これに対し、日本教職員組合(日教組)などは「教員の負担が増える」と制度導入に反対してきた。日教組出身の輿石氏は、総選挙前から「政府は先生の身分にまで口を出す必要はない」などと繰り返していた。今回は、平成23年度から免許更新制を廃止することに「間に合えばそうする」と、さらに踏み込んだ発言をした。
民主党はマニフェスト(政権公約)で、教員免許制度を「抜本的に見直す」としてきた。教員養成課程を6年制にするほか、教員の増員を強調している。教師の待遇や地位向上などを訴える日教組の主張に沿ったものだ。
だが教員養成課程を6年制に延ばしても、教師の質が良くなるかどうか疑問である。実際、大学の教育学部、大学院の教育内容そのものが理論に偏り、実践的でないなど課題が多い。

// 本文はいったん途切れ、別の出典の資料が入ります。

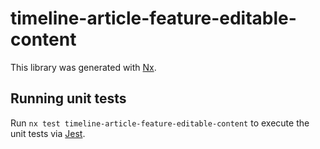 # timeline-article-feature-editable-content

This library was generated with [Nx](https://nx.dev).

## Running unit tests

Run `nx test timeline-article-feature-editable-content` to execute the unit tests via [Jest](https://jestjs.io).
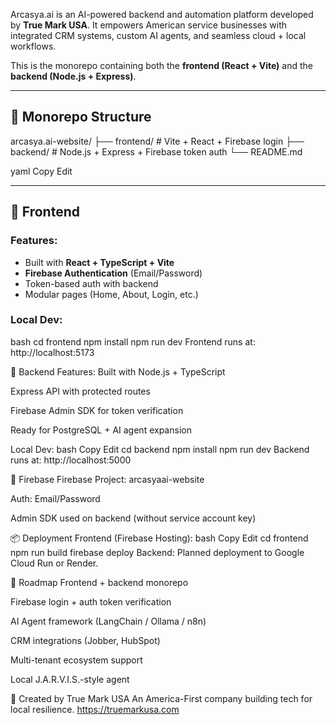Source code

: Arcasya.ai is an AI-powered backend and automation platform developed by **True Mark USA**. It empowers American service businesses with integrated CRM systems, custom AI agents, and seamless cloud + local workflows.

This is the monorepo containing both the **frontend (React + Vite)** and the **backend (Node.js + Express)**.

---

## 🧱 Monorepo Structure

arcasya.ai-website/
├── frontend/ # Vite + React + Firebase login
├── backend/ # Node.js + Express + Firebase token auth
└── README.md

yaml
Copy
Edit

---

## 🚀 Frontend

### Features:
- Built with **React + TypeScript + Vite**
- **Firebase Authentication** (Email/Password)
- Token-based auth with backend
- Modular pages (Home, About, Login, etc.)

### Local Dev:

bash
cd frontend
npm install
npm run dev
Frontend runs at: http://localhost:5173

🔧 Backend
Features:
Built with Node.js + TypeScript

Express API with protected routes

Firebase Admin SDK for token verification

Ready for PostgreSQL + AI agent expansion

Local Dev:
bash
Copy
Edit
cd backend
npm install
npm run dev
Backend runs at: http://localhost:5000

🔐 Firebase
Firebase Project: arcasyaai-website

Auth: Email/Password

Admin SDK used on backend (without service account key)

📦 Deployment
Frontend (Firebase Hosting):
bash
Copy
Edit
cd frontend
npm run build
firebase deploy
Backend:
Planned deployment to Google Cloud Run or Render.

🧭 Roadmap
 Frontend + backend monorepo

 Firebase login + auth token verification

 AI Agent framework (LangChain / Ollama / n8n)

 CRM integrations (Jobber, HubSpot)

 Multi-tenant ecosystem support

 Local J.A.R.V.I.S.-style agent

🗽 Created by
True Mark USA
An America-First company building tech for local resilience.
https://truemarkusa.com
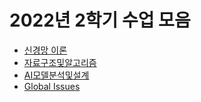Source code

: # 2022년 2학기 수업 모음

- [신경망 이론](dsu/2022-02/%EC%8B%A0%EA%B2%BD%EB%A7%9D%EC%9D%B4%EB%A1%A0/)
- [자료구조및알고리즘](dsu/2022-02/%EC%9E%90%EB%A3%8C%EA%B5%AC%EC%A1%B0%EB%B0%8F%EC%95%8C%EA%B3%A0%EB%A6%AC%EC%A6%98/)
- [AI모델분석및설계](dsu/2022-02/AI모델분석및설계/)
- [Global Issues](dsu/2022-02/Global%20Issues/)
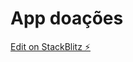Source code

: # App doações

[Edit on StackBlitz ⚡️](https://stackblitz.com/edit/ionic-5-angular-10-start-template-691kzp)
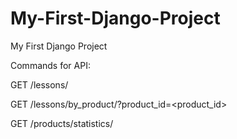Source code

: # My-First-Django-Project
My First Django Project

Commands for API:

GET /lessons/

GET /lessons/by_product/?product_id=<product_id>

GET /products/statistics/
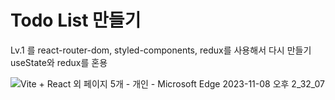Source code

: # Todo List 만들기

Lv.1  를 react-router-dom, styled-components, redux를 사용해서 다시 만들기 <br/>
useState와 redux를 혼용

![Vite + React 외 페이지 5개 - 개인 - Microsoft​ Edge 2023-11-08 오후 2_32_07](https://github.com/hdayeon/third_week_lv2/assets/147478174/acbdbda6-401a-4793-8544-d797a22312f6)
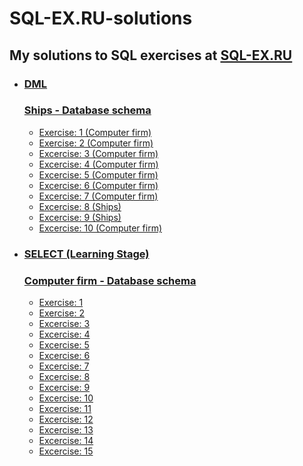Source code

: # SQL-EX.RU-solutions
<!DOCTYPE html>
<html>
	<head>
	</head>
	<body>
		<h2>My solutions to SQL exercises at <a href="http://www.sql-ex.ru">SQL-EX.RU</a></h2>
		<ul>			
			<li><h3><a href="https://github.com/dat-mc/SQL-EX.RU-solutions/tree/main/DML)">DML</a></h3>
				<h3><a href="https://www.sql-ex.ru/help/select13.php#db_3">Ships - Database schema</a></h3>
				<ul>
					<li><a href="https://github.com/dat-mc/SQL-EX.RU-solutions/blob/main/DML/Exercise:%201.sql">Exercise: 1 (Computer firm)</a></li>
					<li><a href="https://github.com/dat-mc/SQL-EX.RU-solutions/blob/main/DML/Exercise:%202.sql">Exercise: 2 (Computer firm)</a></li>
					<li><a href="https://github.com/dat-mc/SQL-EX.RU-solutions/blob/main/DML/Exercise:%203.sql">Excercise: 3 (Computer firm)</a></li>
					<li><a href="https://github.com/dat-mc/SQL-EX.RU-solutions/blob/main/DML/Exercise:%204.sql">Excercise: 4 (Computer firm)</a></li>
					<li><a href="https://github.com/dat-mc/SQL-EX.RU-solutions/blob/main/DML/Exercise:%205.sql">Excercise: 5 (Computer firm)</a></li>
					<li><a href="https://github.com/dat-mc/SQL-EX.RU-solutions/blob/main/DML/Exercise:%206.sql">Excercise: 6 (Computer firm)</a></li>
					<li><a href="https://github.com/dat-mc/SQL-EX.RU-solutions/blob/main/DML/Exercise:%207.sql">Excercise: 7 (Computer firm)</a></li>
					<li><a href="https://github.com/dat-mc/SQL-EX.RU-solutions/blob/main/DML/Exercise:%208.sql">Excercise: 8 (Ships)</a></li>
					<li><a href="https://github.com/dat-mc/SQL-EX.RU-solutions/blob/main/DML/Exercise:%209.sql">Excercise: 9 (Ships)</a></li>
					<li><a href="https://github.com/dat-mc/SQL-EX.RU-solutions/blob/main/DML/Exercise:%2010.sql">Excercise: 10 (Computer firm)</a></li>
				</ul>
			</li>
			<li><h3><a href="https://github.com/dat-mc/SQL-EX.RU-solutions/tree/main/SELECT%20(learning%20stage)">SELECT (Learning Stage)</a></h3>
				<h3><a href="https://www.sql-ex.ru/help/select13.php#db_1">Computer firm - Database schema</a></h3>
				<ul>
					<li><a href="https://github.com/dat-mc/SQL-EX.RU-solutions/blob/main/SELECT%20(learning%20stage)/Exercise:%201.sql">Exercise: 1</a></li>
					<li><a href="https://github.com/dat-mc/SQL-EX.RU-solutions/blob/main/SELECT%20(learning%20stage)/Exercise:%202.sql">Exercise: 2</a></li>
					<li><a href="https://github.com/dat-mc/SQL-EX.RU-solutions/blob/main/SELECT%20(learning%20stage)/Exercise:%203.sql">Excercise: 3</a></li>
					<li><a href="https://github.com/dat-mc/SQL-EX.RU-solutions/blob/main/SELECT%20(learning%20stage)/Exercise:%204.sql">Excercise: 4</a></li>
					<li><a href="https://github.com/dat-mc/SQL-EX.RU-solutions/blob/main/SELECT%20(learning%20stage)/Exercise:%205.sql">Excercise: 5</a></li>
					<li><a href="https://github.com/dat-mc/SQL-EX.RU-solutions/blob/main/SELECT%20(learning%20stage)/Exercise:%206.sql">Excercise: 6</a></li>
					<li><a href="https://github.com/dat-mc/SQL-EX.RU-solutions/blob/main/SELECT%20(learning%20stage)/Exercise:%207.sql">Excercise: 7</a></li>
					<li><a href="https://github.com/dat-mc/SQL-EX.RU-solutions/blob/main/SELECT%20(learning%20stage)/Exercise:%208.sql">Excercise: 8</a></li>
					<li><a href="https://github.com/dat-mc/SQL-EX.RU-solutions/blob/main/SELECT%20(learning%20stage)/Exercise:%209.sql">Excercise: 9</a></li>
					<li><a href="https://github.com/dat-mc/SQL-EX.RU-solutions/blob/main/SELECT%20(learning%20stage)/Exercise:%2010.sql">Excercise: 10</a></li>
					<li><a href="https://github.com/dat-mc/SQL-EX.RU-solutions/blob/main/SELECT%20(learning%20stage)/Exercise:%2011.sql">Excercise: 11</a></li>
					<li><a href="https://github.com/dat-mc/SQL-EX.RU-solutions/blob/main/SELECT%20(learning%20stage)/Exercise:%2012.sql">Excercise: 12</a></li>
					<li><a href="https://github.com/dat-mc/SQL-EX.RU-solutions/blob/main/SELECT%20(learning%20stage)/Exercise:%2013.sql">Excercise: 13</a></li>
					<li><a href="https://github.com/dat-mc/SQL-EX.RU-solutions/blob/main/SELECT%20(learning%20stage)/Exercise:%2014.sql">Excercise: 14</a></li>
					<li><a href="https://github.com/dat-mc/SQL-EX.RU-solutions/blob/main/SELECT%20(learning%20stage)/Exercise:%2015.sql">Excercise: 15</a></li>
				</ul>
			</li>			
		</ul>
	</body>
</html>
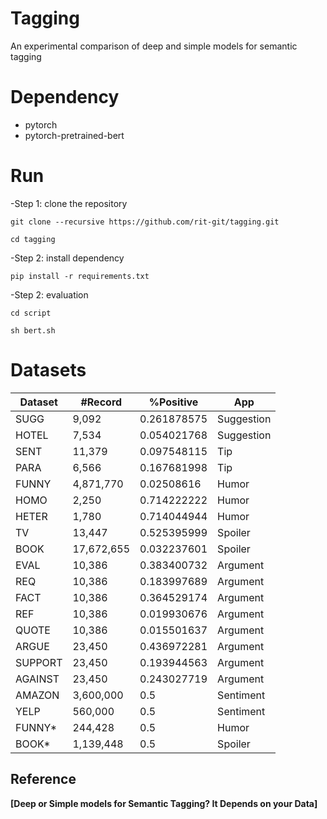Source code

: # Tagging
An experimental comparison of deep and simple models for semantic tagging

# Dependency
- pytorch
- pytorch-pretrained-bert

# Run
-Step 1: clone the repository

    git clone --recursive https://github.com/rit-git/tagging.git

    cd tagging

-Step 2: install dependency

    pip install -r requirements.txt

-Step 2: evaluation

    cd script
    
    sh bert.sh

# Datasets

| Dataset | #Record    | %Positive   | App        |
|---------|------------|-------------|------------|
| SUGG    | 9,092      | 0.261878575 | Suggestion |
| HOTEL   | 7,534      | 0.054021768 | Suggestion |
| SENT    | 11,379     | 0.097548115 | Tip        |
| PARA    | 6,566      | 0.167681998 | Tip        |
| FUNNY   | 4,871,770  | 0.02508616  | Humor      |
| HOMO    | 2,250      | 0.714222222 | Humor      |
| HETER   | 1,780      | 0.714044944 | Humor      |
| TV      | 13,447     | 0.525395999 | Spoiler    |
| BOOK    | 17,672,655 | 0.032237601 | Spoiler    |
| EVAL    | 10,386     | 0.383400732 | Argument   |
| REQ     | 10,386     | 0.183997689 | Argument   |
| FACT    | 10,386     | 0.364529174 | Argument   |
| REF     | 10,386     | 0.019930676 | Argument   |
| QUOTE   | 10,386     | 0.015501637 | Argument   |
| ARGUE   | 23,450     | 0.436972281 | Argument   |
| SUPPORT | 23,450     | 0.193944563 | Argument   |
| AGAINST | 23,450     | 0.243027719 | Argument   |
| AMAZON  | 3,600,000  | 0.5         | Sentiment  |
| YELP    | 560,000    | 0.5         | Sentiment  |
| FUNNY\* | 244,428    | 0.5         | Humor      |
| BOOK\*  | 1,139,448  | 0.5         | Spoiler    |

## Reference 
**[Deep or Simple models for Semantic Tagging? It Depends on your Data]**
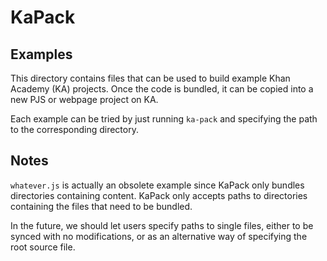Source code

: # KaPack

## Examples

This directory contains files that can be used to build example Khan Academy (KA) projects. Once the code is bundled, it can be copied into a new PJS or webpage project on KA.

Each example can be tried by just running `ka-pack` and specifying the path to the corresponding directory.

## Notes

`whatever.js` is actually an obsolete example since KaPack only bundles directories containing content. KaPack only accepts paths to directories containing the files that need to be bundled.

In the future, we should let users specify paths to single files, either to be synced with no modifications, or as an alternative way of specifying the root source file.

高倍率の試験を経て採用されても、保護者や子供とうまくコミュニケーションの取れない教師が目立つ。教育委員会によっては教師養成塾などをつくり、育成に苦心している。
また教師は自分の授業を客観的に評価される機会が極めて少ない。ベテランがマンネリ化し、学級崩壊を招くケースも報告されている。指導法を見直す機会としても、更新制は意味が大きい。
輿石氏は過去にも「教員の政治的中立はありえない」などと耳を疑う発言をした。だが政権が代わったからといって、教育の重要施策が特定団体の意向などでねじ曲げられることは許されない。
家庭や地域の教育力低下が懸念される中、公教育再生のカギを握るのは教師だ。適切に評価し、鍛える更新制を機能させねばダメな教師が増えるばかりだ。